SOURCE RECORDS below:

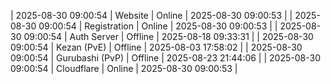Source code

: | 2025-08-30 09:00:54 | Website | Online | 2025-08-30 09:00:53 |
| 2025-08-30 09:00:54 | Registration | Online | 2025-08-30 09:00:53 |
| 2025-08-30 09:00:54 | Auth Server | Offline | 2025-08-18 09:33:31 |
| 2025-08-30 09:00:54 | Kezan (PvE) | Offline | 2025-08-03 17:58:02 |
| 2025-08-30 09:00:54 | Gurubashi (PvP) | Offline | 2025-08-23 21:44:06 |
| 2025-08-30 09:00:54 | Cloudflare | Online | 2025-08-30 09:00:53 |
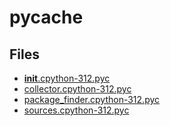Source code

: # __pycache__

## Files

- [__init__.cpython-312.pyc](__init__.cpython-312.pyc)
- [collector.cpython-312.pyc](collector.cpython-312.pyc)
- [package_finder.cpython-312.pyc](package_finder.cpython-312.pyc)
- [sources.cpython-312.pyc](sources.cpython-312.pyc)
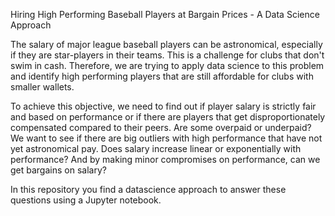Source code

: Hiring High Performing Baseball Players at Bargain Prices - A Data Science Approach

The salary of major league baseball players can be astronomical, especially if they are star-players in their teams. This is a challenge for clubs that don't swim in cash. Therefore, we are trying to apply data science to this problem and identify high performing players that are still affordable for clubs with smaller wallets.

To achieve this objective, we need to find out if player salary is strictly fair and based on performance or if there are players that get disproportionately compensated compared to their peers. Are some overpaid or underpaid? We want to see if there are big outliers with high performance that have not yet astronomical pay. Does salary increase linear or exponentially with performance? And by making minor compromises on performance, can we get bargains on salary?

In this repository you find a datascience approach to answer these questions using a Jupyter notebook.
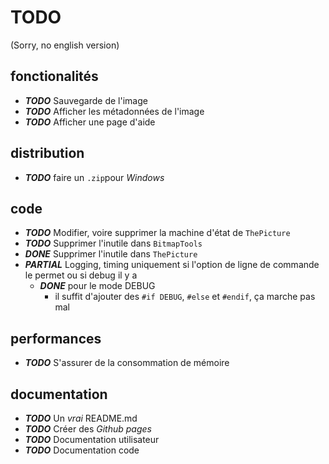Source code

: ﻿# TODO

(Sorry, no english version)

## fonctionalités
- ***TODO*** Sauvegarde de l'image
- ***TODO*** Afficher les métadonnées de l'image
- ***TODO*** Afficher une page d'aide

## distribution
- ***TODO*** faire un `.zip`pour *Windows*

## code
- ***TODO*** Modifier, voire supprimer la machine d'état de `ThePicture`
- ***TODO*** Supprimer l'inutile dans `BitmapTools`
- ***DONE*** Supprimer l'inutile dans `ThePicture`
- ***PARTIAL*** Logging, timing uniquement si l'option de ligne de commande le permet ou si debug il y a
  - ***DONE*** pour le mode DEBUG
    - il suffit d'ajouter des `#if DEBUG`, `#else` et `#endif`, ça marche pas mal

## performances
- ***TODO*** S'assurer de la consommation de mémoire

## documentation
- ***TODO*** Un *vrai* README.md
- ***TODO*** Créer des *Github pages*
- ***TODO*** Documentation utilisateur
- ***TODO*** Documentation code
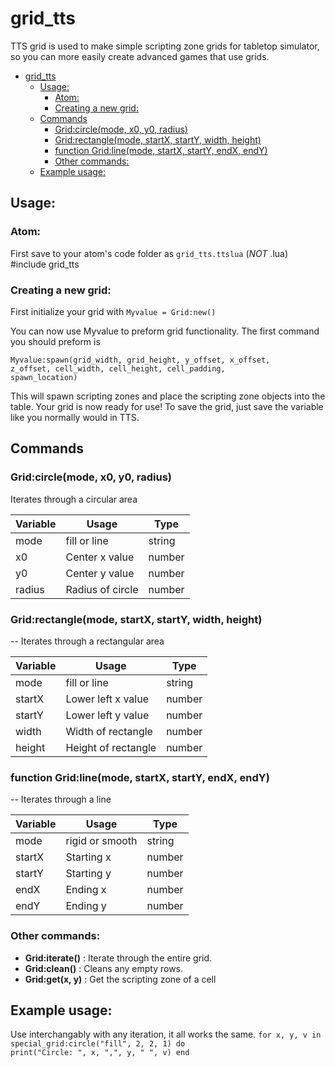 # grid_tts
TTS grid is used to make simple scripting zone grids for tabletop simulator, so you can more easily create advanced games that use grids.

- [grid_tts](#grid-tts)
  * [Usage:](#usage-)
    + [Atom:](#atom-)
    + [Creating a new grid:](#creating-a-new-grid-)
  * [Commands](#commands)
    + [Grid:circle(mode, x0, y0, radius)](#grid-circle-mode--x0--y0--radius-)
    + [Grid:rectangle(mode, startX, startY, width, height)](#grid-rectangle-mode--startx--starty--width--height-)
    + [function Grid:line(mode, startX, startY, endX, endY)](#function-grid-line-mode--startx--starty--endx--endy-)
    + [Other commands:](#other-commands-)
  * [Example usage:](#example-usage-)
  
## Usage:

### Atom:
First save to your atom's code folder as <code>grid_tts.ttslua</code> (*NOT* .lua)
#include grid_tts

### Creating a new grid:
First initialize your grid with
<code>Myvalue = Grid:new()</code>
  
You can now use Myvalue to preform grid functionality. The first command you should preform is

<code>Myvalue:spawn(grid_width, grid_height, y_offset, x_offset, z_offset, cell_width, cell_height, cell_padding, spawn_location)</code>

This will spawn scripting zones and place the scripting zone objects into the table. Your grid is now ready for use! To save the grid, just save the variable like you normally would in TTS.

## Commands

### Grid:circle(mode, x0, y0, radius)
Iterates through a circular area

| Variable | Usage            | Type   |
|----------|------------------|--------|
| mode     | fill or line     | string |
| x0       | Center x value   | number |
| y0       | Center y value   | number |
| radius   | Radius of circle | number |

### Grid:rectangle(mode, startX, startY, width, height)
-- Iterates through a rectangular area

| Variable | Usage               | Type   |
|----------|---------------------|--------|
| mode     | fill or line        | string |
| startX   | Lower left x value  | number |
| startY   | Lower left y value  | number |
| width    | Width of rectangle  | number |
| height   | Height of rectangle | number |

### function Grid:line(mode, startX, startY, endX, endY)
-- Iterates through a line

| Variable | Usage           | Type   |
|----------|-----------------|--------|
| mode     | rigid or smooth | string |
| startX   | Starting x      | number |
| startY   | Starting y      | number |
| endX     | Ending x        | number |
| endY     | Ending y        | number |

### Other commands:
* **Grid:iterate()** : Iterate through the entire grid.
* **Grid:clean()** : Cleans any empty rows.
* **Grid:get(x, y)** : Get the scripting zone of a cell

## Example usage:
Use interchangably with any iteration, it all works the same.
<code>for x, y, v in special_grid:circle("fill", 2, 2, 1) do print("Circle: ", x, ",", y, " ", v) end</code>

End of SOURCE RECORDS.

> _WORK REQUEST_
Each record needs to be reproduced exactly, and no image should be carried over.

> _OUTPUT FOR THIS EXERCISE_
Source code

: | 2025-08-30 09:00:54 | Website | Online | 2025-08-30 09:00:53 |
| 2025-08-30 09:00:54 | Registration | Online | 2025-08-30 09:00:53 |
| 2025-08-30 09:00:54 | Auth Server | Offline | 2025-08-18 09:33:31 |
| 2025-08-30 09:00:54 | Kezan (PvE) | Offline | 2025-08-03 17:58:02 |
| 2025-08-30 09:00:54 | Gurubashi (PvP) | Offline | 2025-08-23 21:44:06 |
| 2025-08-30 09:00:54 | Cloudflare | Online | 2025-08-30 09:00:53 |
Source code

: # __pycache__

## Files

- [__init__.cpython-312.pyc](__init__.cpython-312.pyc)
- [collector.cpython-312.pyc](collector.cpython-312.pyc)
- [package_finder.cpython-312.pyc](package_finder.cpython-312.pyc)
- [sources.cpython-312.pyc](sources.cpython-312.pyc)
Source code

: Hiring High Performing Baseball Players at Bargain Prices - A Data Science Approach

The salary of major league baseball players can be astronomical, especially if they are star-players in their teams. This is a challenge for clubs that don't swim in cash. Therefore, we are trying to apply data science to this problem and identify high performing players that are still affordable for clubs with smaller wallets.

To achieve this objective, we need to find out if player salary is strictly fair and based on performance or if there are players that get disproportionately compensated compared to their peers. Are some overpaid or underpaid? We want to see if there are big outliers with high performance that have not yet astronomical pay. Does salary increase linear or exponentially with performance? And by making minor compromises on performance, can we get bargains on salary?

In this repository you find a datascience approach to answer these questions using a Jupyter notebook.
Source code

: ﻿# TODO

(Sorry, no english version)

## fonctionalités
- ***TODO*** Sauvegarde de l'image
- ***TODO*** Afficher les métadonnées de l'image
- ***TODO*** Afficher une page d'aide

## distribution
- ***TODO*** faire un `.zip`pour *Windows*

## code
- ***TODO*** Modifier, voire supprimer la machine d'état de `ThePicture`
- ***TODO*** Supprimer l'inutile dans `BitmapTools`
- ***DONE*** Supprimer l'inutile dans `ThePicture`
- ***PARTIAL*** Logging, timing uniquement si l'option de ligne de commande le permet ou si debug il y a
  - ***DONE*** pour le mode DEBUG
    - il suffit d'ajouter des `#if DEBUG`, `#else` et `#endif`, ça marche pas mal

## performances
- ***TODO*** S'assurer de la consommation de mémoire

## documentation
- ***TODO*** Un *vrai* README.md
- ***TODO*** Créer des *Github pages*
- ***TODO*** Documentation utilisateur
- ***TODO*** Documentation code
 # grid_tts
TTS grid is used to make simple scripting zone grids for tabletop simulator, so you can more easily create advanced games that use grids.

- [grid_tts](#grid-tts)
  * [Usage:](#usage-)
    + [Atom:](#atom-)
    + [Creating a new grid:](#creating-a-new-grid-)
  * [Commands](#commands)
    + [Grid:circle(mode, x0, y0, radius)](#grid-circle-mode--x0--y0--radius-)
    + [Grid:rectangle(mode, startX, startY, width, height)](#grid-rectangle-mode--startx--starty--width--height-)
    + [function Grid:line(mode, startX, startY, endX, endY)](#function-grid-line-mode--startx--starty--endx--endy-)
    + [Other commands:](#other-commands-)
  * [Example usage:](#example-usage-)
  
## Usage:

### Atom:
First save to your atom's code folder as <code>grid_tts.ttslua</code> (*NOT* .lua)
#include grid_tts

### Creating a new grid:
First initialize your grid with
<code>Myvalue = Grid:new()</code>
  
You can now use Myvalue to preform grid functionality. The first command you should preform is

<code>Myvalue:spawn(grid_width, grid_height, y_offset, x_offset, z_offset, cell_width, cell_height, cell_padding, spawn_location)</code>

This will spawn scripting zones and place the scripting zone objects into the table. Your grid is now ready for use! To save the grid, just save the variable like you normally would in TTS.

## Commands

### Grid:circle(mode, x0, y0, radius)
Iterates through a circular area

| Variable | Usage            | Type   |
|----------|------------------|--------|
| mode     | fill or line     | string |
| x0       | Center x value   | number |
| y0       | Center y value   | number |
| radius   | Radius of circle | number |

### Grid:rectangle(mode, startX, startY, width, height)
-- Iterates through a rectangular area

| Variable | Usage               | Type   |
|----------|---------------------|--------|
| mode     | fill or line        | string |
| startX   | Lower left x value  | number |
| startY   | Lower left y value  | number |
| width    | Width of rectangle  | number |
| height   | Height of rectangle | number |

### function Grid:line(mode, startX, startY, endX, endY)
-- Iterates through a line

| Variable | Usage           | Type   |
|----------|-----------------|--------|
| mode     | rigid or smooth | string |
| startX   | Starting x      | number |
| startY   | Starting y      | number |
| endX     | Ending x        | number |
| endY     | Ending y        | number |

### Other commands:
* **Grid:iterate()** : Iterate through the entire grid.
* **Grid:clean()** : Cleans any empty rows.
* **Grid:get(x, y)** : Get the scripting zone of a cell

## Example usage:
Use interchangably with any iteration, it all works the same.
<code>for x, y, v in special_grid:circle("fill", 2, 2, 1) do print("Circle: ", x, ",", y, " ", v) end</code>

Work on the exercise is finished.